Rimpolpati nella cifra totale, anche per effetto dell’avanzo 2013, e semplificati nel loro utilizzo, tornano gli ecoincentivi per le auto ecologiche. Una buona notizia che, però, trova subito critici e scettici pronti ad argomentarle contro, soprattutto sul fronte delle flotte aziendali ma non solo. Si parte dal 6 maggio con il bonus per le vetture elettriche, ibride, benzina-Gpl e benzina-metano (le Bi fuel in gergo tecnico, cioè quelle con la doppia alimentazione). Tutte vetture nuove (ma non a km zero e senza l’obbligo della
rottamazione in cambio) e, quindi, da immatricolare. Più i veicoli commerciali, ciclomotori, motoveicoli e quadricicli che rispettano tetti massimi di emissione. Lo sconto arriva a un massimo di 5.000 euro ed è facile presumere che, da parte dei privati, sarà una corsa contro il tempo e i soldi si esauriranno quasi subito, come avvenuto nel 2013. La somma stanziata dal governo, nel riparto dei fondi già varati dal governo Monti, è di 63,4 milioni. Sono escluse le vetture benzina e diesel. E questo fa discutere.
Anche quest’anno gli incentivi – è bene ripeterlo – sono destinati all’acquisto di veicoli a basse emissioni complessive (Co2, particolato, ecc) tra quelle elettriche, ibride (elettrico più benzina), a metano, a biometano, a Gpl, a biocombustibili o a idrogeno. Il contributo è pari al 20% del prezzo dell’auto con un tetto massimo di 5.000 euro per i veicoli con emissioni di Co2 non superiori a 50 g/km. Lo sconto scende a 4.000 euro per i veicoli con emissioni non superiori a 95 g/km. Ed è limitato a 2.000 euro per le quattroruote che stanno comunque sotto i 120 g/km. E qui si apre il primo problema: molti diesel e alcuni benzina già oggi sono sotto la soglia de 120 g/km di Co2. Perché queste auto sono escluse dalla lista dei benefici mentre all’estero è solo il livello d’inquinamento a premiare o penalizzare il portafoglio dell’automobilista? Se giustamente si vuole incentivare l’auto ecologica, oltre a dotare il Paese di una rete che renda conveniente l’uso dell’elettrico e che soddisfi a pieno anche la domanda di metano, il criterio premiante delle basse emissioni andrebbe esteso a tutti. Ma qui probabilmente ci si scontra con il secondo problema: la ristrettezza dei fondi a disposizione che devono andare incontro anche a un altro tipo di clientela.
Cioè quella delle aziende. Filippo Pavan Bernacchi, presidente di Federauto, l’associazione che rappresenta i concessionari, non ha dubbi a questo proposito: «Questa manovra è quasi la fotocopia degli incentivi 2013: riguarderà solo l’1% del mercato dei privati. In pratica è come usare una goccia d’acqua per spegnere un incendio. Le risorse sono ridottissime e per le aziende
le condizioni di accesso sono impossibili. Le partite Iva, infatti, per accedervi hanno l’obbligo di rottamare un autoveicolo di almeno 10 anni. La riprova che questa impostazione non funziona è che lo scorso anno i fondi a disposizione dei privati sono terminati in mezza giornata mentre quelli per le aziende sono rimasti in larga parte inutilizzati».

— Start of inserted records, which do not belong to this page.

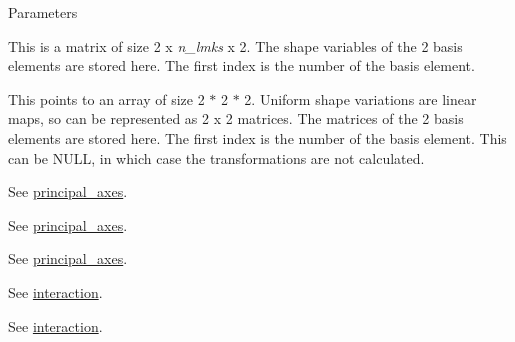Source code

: \begin{DoxyParams}{Parameters}
\item[\mbox{\tt[out]} {\em basis}]This is a matrix of size 2 x {\itshape n\_\-lmks\/} x 2. The shape variables of the 2 basis elements are stored here. The first index is the number of the basis element. \item[\mbox{\tt[out]} {\em transforms\_\-opt}]This points to an array of size 2 $\ast$ 2 $\ast$ 2. Uniform shape variations are linear maps, so can be represented as 2 x 2 matrices. The matrices of the 2 basis elements are stored here. The first index is the number of the basis element. This can be {\ttfamily NULL}, in which case the transformations are not calculated. \item[\mbox{\tt[in]} {\em centroid}]See \hyperlink{classew_1_1Tps2_aa5177ff7fb842da0e20f153c1b992765}{principal\_\-axes}. \item[\mbox{\tt[in]} {\em sum\_\-squares}]See \hyperlink{classew_1_1Tps2_aa5177ff7fb842da0e20f153c1b992765}{principal\_\-axes}. \item[\mbox{\tt[in]} {\em axes}]See \hyperlink{classew_1_1Tps2_aa5177ff7fb842da0e20f153c1b992765}{principal\_\-axes}. \item[\mbox{\tt[in]} {\em lmks}]See \hyperlink{classew_1_1Tps2_a7f04e98fa574f821257e904658b2bb8b}{interaction}. \item[\mbox{\tt[in]} {\em n\_\-lmks}]See \hyperlink{classew_1_1Tps2_a7f04e98fa574f821257e904658b2bb8b}{interaction}. \end{DoxyParams}
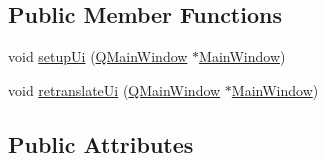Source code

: \subsection*{Public Member Functions}
\begin{DoxyCompactItemize}
\item 
void \hyperlink{a00080_acf4a0872c4c77d8f43a2ec66ed849b58}{setup\+Ui} (\hyperlink{a00058}{Q\+Main\+Window} $\ast$\hyperlink{a00017}{Main\+Window})
\item 
void \hyperlink{a00080_a097dd160c3534a204904cb374412c618}{retranslate\+Ui} (\hyperlink{a00058}{Q\+Main\+Window} $\ast$\hyperlink{a00017}{Main\+Window})
\end{DoxyCompactItemize}
\subsection*{Public Attributes}
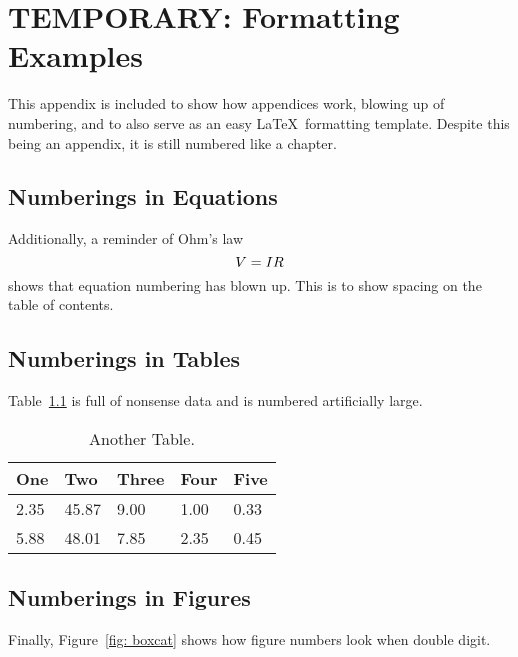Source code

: \chapter{TEMPORARY: Formatting Examples}


\setcounter{figure}{66}
\setcounter{table}{13}
\setcounter{equation}{41}
This appendix is included to show how appendices work, blowing up of numbering, and to also serve as an easy \LaTeX\ formatting template. Despite this being an appendix, it is still numbered like a chapter.

\section{Numberings in Equations}
Additionally, a reminder of Ohm's law
\begin{equation}{\label{eq:ohms law} }
V = IR
\end{equation} %
\noindent shows that equation numbering has blown up. This is to show spacing on the table of contents.
 
\section{Numberings in Tables}
Table~\ref{tab:exp2} is full of nonsense data and is numbered artificially large.

\begin{table}[!ht] %
	\centering
	\begin{tabular}{@{} lllll @{}} 	
		\toprule %
		\footnotesize %
		One& Two  & Three  & Four  & Five  \\
		\midrule		
		2.35& 45.87  & 9.00  & 1.00  &0.33  \\
		5.88& 48.01  & 7.85  & 2.35  & 0.45 \\
		\bottomrule
	\end{tabular}
	\caption{Another Table.}
	\label{tab:exp2}
\end{table}

\section{Numberings in Figures}
Finally, Figure~\ref{fig: boxcat} shows how figure numbers look when double digit.


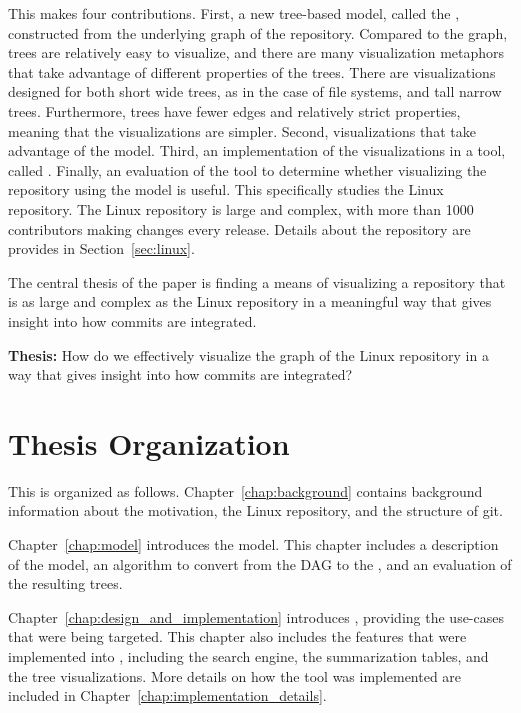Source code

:This \paper{} makes four contributions. First, a new tree-based model,
called the \mt{}, constructed from the underlying graph of the
repository. Compared to the graph, trees are relatively easy to
visualize, and there are many visualization metaphors that take
advantage of different properties of the trees. There are visualizations
designed for both short wide trees, as in the case of file systems, and
tall narrow trees. Furthermore, trees have fewer edges and relatively
strict properties, meaning that the visualizations are simpler. Second,
visualizations that take advantage of the \mt{} model. Third, an
implementation of the visualizations in a tool, called \tool{}. Finally,
an evaluation of the tool to determine whether visualizing the
repository using the model is useful. This \paper{} specifically studies
the Linux repository. The Linux repository is large and complex, with
more than 1000 contributors making changes every release. Details about
the repository are provides in Section~\ref{sec:linux}.

The central thesis of the paper is finding a means of visualizing a
repository that is as large and complex as the Linux repository in a
meaningful way that gives insight into how commits are integrated.

\begin{textbox}
  \textbf{Thesis:} How do we effectively visualize the graph of the
  Linux repository in a way that gives insight into how commits are
  integrated?
\end{textbox}

\section{Thesis Organization}\label{sec:thesis_organization}

This \paper{} is organized as follows. Chapter~\ref{chap:background}
contains background information about the motivation, the Linux
repository, and the structure of git.

Chapter~\ref{chap:model} introduces the \mt{} model. This chapter
includes a description of the model, an algorithm to convert from the
DAG to the \mt{}, and an evaluation of the resulting trees.

Chapter~\ref{chap:design_and_implementation} introduces \tool{},
providing the use-cases that were being targeted. This chapter also
includes the features that were implemented into \tool{}, including the
search engine, the summarization tables, and the tree visualizations.
More details on how the tool was implemented are included in
Chapter~\ref{chap:implementation_details}.


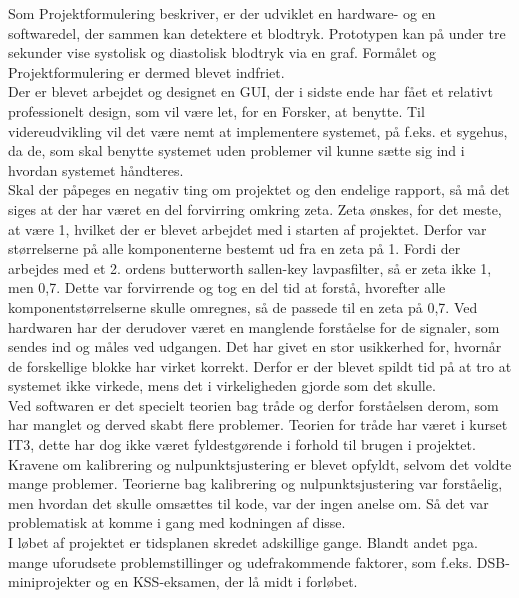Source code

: Som Projektformulering beskriver, er der udviklet en hardware- og en softwaredel, der sammen kan detektere et blodtryk. Prototypen kan på under tre sekunder vise systolisk og diastolisk blodtryk via en graf. Formålet og Projektformulering er dermed blevet indfriet.  \\
Der er blevet arbejdet og designet en GUI, der i sidste ende har fået et relativt professionelt design, som vil være let, for en Forsker, at benytte. Til videreudvikling vil det være nemt at implementere systemet, på f.eks. et sygehus, da de, som skal benytte systemet uden problemer vil kunne sætte sig ind i hvordan systemet håndteres. \\
Skal der påpeges en negativ ting om projektet og den endelige rapport, så må det siges at der har været en del forvirring omkring zeta. Zeta ønskes, for det meste, at være 1, hvilket der er blevet arbejdet med i starten af projektet. Derfor var størrelserne på alle komponenterne bestemt ud fra en zeta på 1. Fordi der arbejdes med et 2. ordens butterworth sallen-key lavpasfilter, så er zeta ikke 1, men 0,7. Dette var forvirrende og tog en del tid at forstå, hvorefter alle komponentstørrelserne skulle omregnes, så de passede til en zeta på 0,7. Ved hardwaren har der derudover været en manglende forståelse for de signaler, som sendes ind og måles ved udgangen. Det har givet en stor usikkerhed for, hvornår de forskellige blokke har virket korrekt. Derfor er der blevet spildt tid på at tro at systemet ikke virkede, mens det i virkeligheden gjorde som det skulle. \\
Ved softwaren er det specielt teorien bag tråde og derfor forståelsen derom, som har manglet og derved skabt flere problemer. Teorien for tråde har været i kurset IT3, dette har dog ikke været fyldestgørende i forhold til brugen i projektet. \\
Kravene om kalibrering og nulpunktsjustering er blevet opfyldt, selvom det voldte mange problemer. Teorierne bag kalibrering og nulpunktsjustering var forståelig, men hvordan det skulle omsættes til kode, var der ingen anelse om. Så det var problematisk at komme i gang med kodningen af disse. \\ 
I løbet af projektet er tidsplanen skredet adskillige gange. Blandt andet pga. mange uforudsete problemstillinger og udefrakommende faktorer, som f.eks. DSB-miniprojekter og en KSS-eksamen, der lå midt i forløbet. \\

Pavan è forse troppo critico, ma una cosa è certa: la distanza tra i sostegni pubblici italiani (non esclusivamente monetari) e quelli vigenti negli altri Paesi Ue (a cominciare dai fortissimi sconti sull’elettrico e proprio sulle basse emissioni e i consumi ridotti) è diventata una voragine, con gli esiti di mercato che abbiamo visto dal 2010 al 2013 nel Belpaese. Certo: la crisi delle vendite ha colpito tutti i mercati europei, costringendo le case automobilistiche a politiche di marketing sempre più agguerrite. Come quella di lanciare i nuovi modelli anche con sconti del 25-30% sulle immatricolazioni registrate nelle prime settimane.

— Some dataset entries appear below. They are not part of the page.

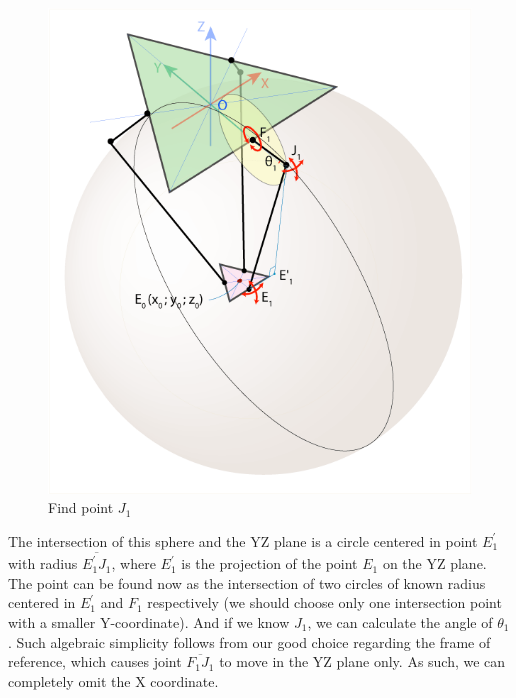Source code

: \begin{figure}[H]
	\centering
	\includegraphics[width=\maxwidth{15cm}, keepaspectratio]{Chapters/Fig/find_point_J1.png}
	\caption{Find point $J_{1}$}
	\label{fig:find_point_J1}
\end{figure}
The intersection of this sphere and the YZ plane is a circle centered in point $E^{'}_{1}$ with radius $\overline{E^{'}_{1}J_{1}}$, where $E^{'}_{1}$ is the projection of the point $E_{1}$ on the YZ plane. The point can be found now as the intersection of two circles of known radius centered in $E^{'}_{1}$ and $F_{1}$ respectively (we should choose only one intersection point with a smaller Y-coordinate). And if we know $J_{1}$, we can calculate the angle of $\theta_{1}$.
Such algebraic simplicity follows from our good choice regarding the frame of reference, which causes joint $\overline{F_{1}J_{1}}$ to move in the YZ plane only. As such, we can completely omit the X coordinate.
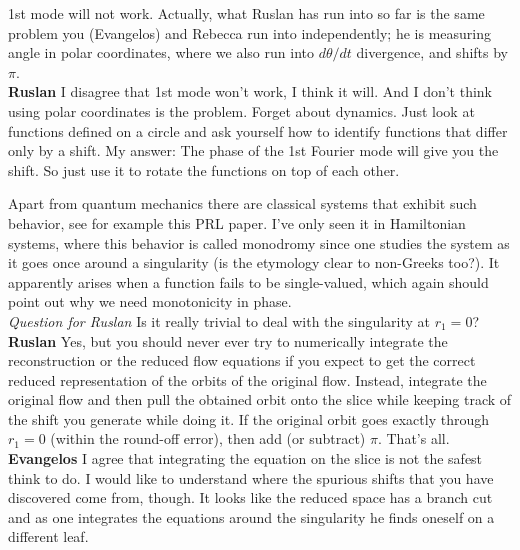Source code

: \medskip{} 1st mode will not work. Actually,
what Ruslan has run into so far is the same problem you
(Evangelos) and Rebecca run into independently; he is
measuring angle in polar coordinates, where we also run into
$d\theta/dt$ divergence, and shifts by $\pi$.
\\
{\bf Ruslan} I disagree that 1st mode won't work, I think it
will. And I don't think using polar coordinates is the
problem.  Forget about dynamics.  Just look at functions
defined on a circle and ask yourself how to identify
functions that differ only by a shift.  My answer: The phase
of the 1st Fourier mode will give you the shift.  So just use
it to rotate the functions on top of each other.

 Apart from quantum mechanics there
are classical systems that exhibit such behavior, see for
example
{this PRL paper}. I've only seen it in Hamiltonian systems,
where this behavior is called monodromy since one studies the
system as it goes once around a singularity (is the etymology
clear to non-Greeks too?). It apparently arises when a
function fails to be single-valued, which again should point
out why we need monotonicity in phase.\\
\textit{Question for Ruslan} Is it really trivial to deal
with the singularity at $r_1=0$?\\
{\bf Ruslan} Yes, but you should never ever try to
numerically integrate the reconstruction or the reduced flow
equations if you expect to get the correct reduced
representation of the orbits of the original flow.  Instead,
integrate the original flow and then pull the obtained orbit
onto the slice while keeping track of the shift you generate
while doing it.  If the original orbit goes exactly through
$r_1 = 0$ (within the round-off error), then add (or
subtract) $\pi$.  That's all.\\
{\bf Evangelos}  I agree that integrating the equation on the
slice is not the safest think to do. I would like to
understand where the spurious shifts that you have discovered
come from, though. It looks like the reduced space has a
branch cut and as one integrates the equations around the
singularity he finds oneself on a different leaf.

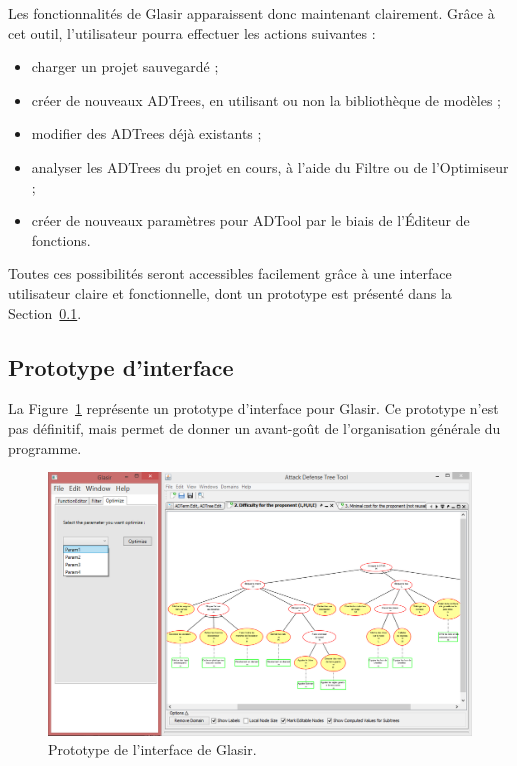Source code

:     Les fonctionnalités de Glasir apparaissent donc maintenant clairement. Grâce à cet outil, l'utilisateur pourra effectuer les actions suivantes : 

    \begin{itemize}
    \item charger un projet sauvegardé ;
    \item créer de nouveaux ADTrees, en utilisant ou non la bibliothèque de modèles ;
    \item modifier des ADTrees déjà existants ;
    \item analyser les ADTrees du projet en cours, à l'aide du Filtre ou de l'Optimiseur ;
    \item créer de nouveaux paramètres pour ADTool par le biais de l'Éditeur de fonctions.
    \end{itemize}  

    Toutes ces possibilités seront accessibles facilement grâce à une interface utilisateur claire et fonctionnelle, dont un prototype est présenté dans la {\sc Section}~\ref{sec:interface}.      
    
    \subsection{Prototype d'interface}
    \label{sec:interface}
    
    La {\sc Figure}~\ref{fig:interface} représente un prototype d'interface pour Glasir. Ce prototype n'est pas définitif, mais permet de donner un avant-goût de l'organisation générale du programme. 

    \begin{figure}[h!]
        \centering
        \hspace*{-1.9cm}
        \includegraphics[width=1.25\textwidth]{figure/interface.png}
        \caption{Prototype de l'interface de Glasir.}
        \label{fig:interface}
    \end{figure}
    

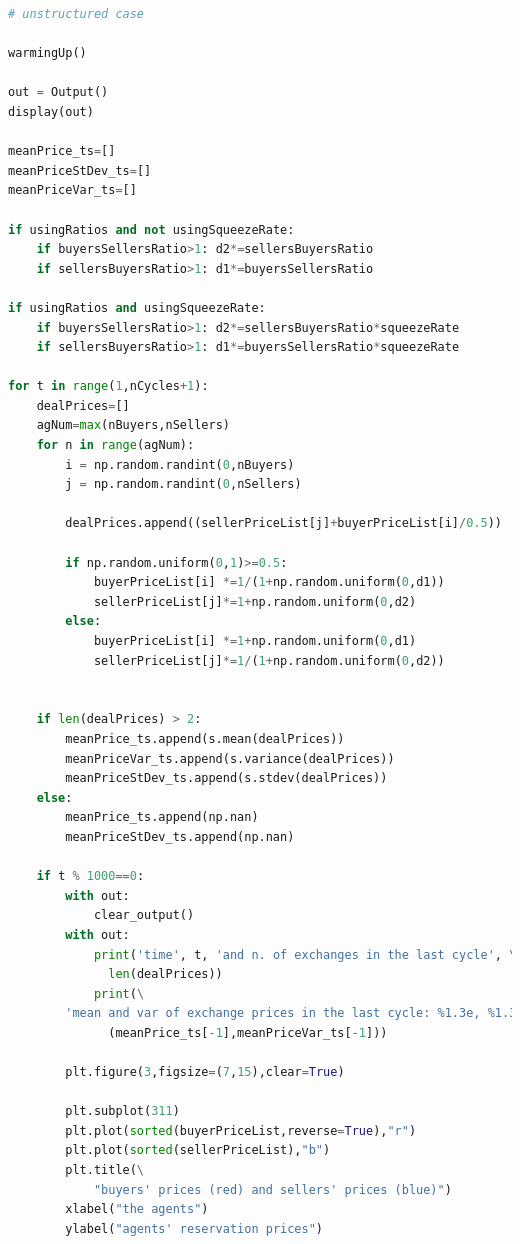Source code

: \documentclass[10pt]{report}
\begin{document}
\begin{lstlisting}[language=Python, caption=The unstructured version, 
label={The unstructured version},basicstyle=\ttfamily\footnotesize]
# unstructured case

warmingUp()

out = Output()
display(out)

meanPrice_ts=[]
meanPriceStDev_ts=[]
meanPriceVar_ts=[]

if usingRatios and not usingSqueezeRate:
    if buyersSellersRatio>1: d2*=sellersBuyersRatio
    if sellersBuyersRatio>1: d1*=buyersSellersRatio
        
if usingRatios and usingSqueezeRate:
    if buyersSellersRatio>1: d2*=sellersBuyersRatio*squeezeRate
    if sellersBuyersRatio>1: d1*=buyersSellersRatio*squeezeRate

for t in range(1,nCycles+1):    
    dealPrices=[]
    agNum=max(nBuyers,nSellers)
    for n in range(agNum):
        i = np.random.randint(0,nBuyers)
        j = np.random.randint(0,nSellers)

        dealPrices.append((sellerPriceList[j]+buyerPriceList[i]/0.5))

        if np.random.uniform(0,1)>=0.5:    
            buyerPriceList[i] *=1/(1+np.random.uniform(0,d1))
            sellerPriceList[j]*=1+np.random.uniform(0,d2)
        else:
            buyerPriceList[i] *=1+np.random.uniform(0,d1)
            sellerPriceList[j]*=1/(1+np.random.uniform(0,d2))
        
           
    if len(dealPrices) > 2:
        meanPrice_ts.append(s.mean(dealPrices))
        meanPriceVar_ts.append(s.variance(dealPrices))
        meanPriceStDev_ts.append(s.stdev(dealPrices))
    else:
        meanPrice_ts.append(np.nan)
        meanPriceStDev_ts.append(np.nan)

    if t % 1000==0:
        with out:
            clear_output()
        with out:
            print('time', t, 'and n. of exchanges in the last cycle', \
              len(dealPrices))
            print(\
        'mean and var of exchange prices in the last cycle: %1.3e, %1.3e' %\
              (meanPrice_ts[-1],meanPriceVar_ts[-1]))

        plt.figure(3,figsize=(7,15),clear=True)

        plt.subplot(311)
        plt.plot(sorted(buyerPriceList,reverse=True),"r")
        plt.plot(sorted(sellerPriceList),"b")
        plt.title(\
            "buyers' prices (red) and sellers' prices (blue)")
        xlabel("the agents")
        ylabel("agents' reservation prices")


\end{lstlisting}
\end{document}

Adesso in Italia c’è questa occasione e i calcoli degli esperti prevedono una domanda di 15 mila vetture incentivabili in poche settimane. Poi i soldi per i privati finiranno. Resta da vedere cosa faranno le aziende, che hanno nel loro Dna il noleggio a lungo termine delle flotte. Altro settore, quest’ultimo, che richiederebbe un approccio d’insieme, un progetto su come passare dall’auto privata che inquina e consuma a un’altra, magari a noleggio, a basse emissioni e molto risparmiosa.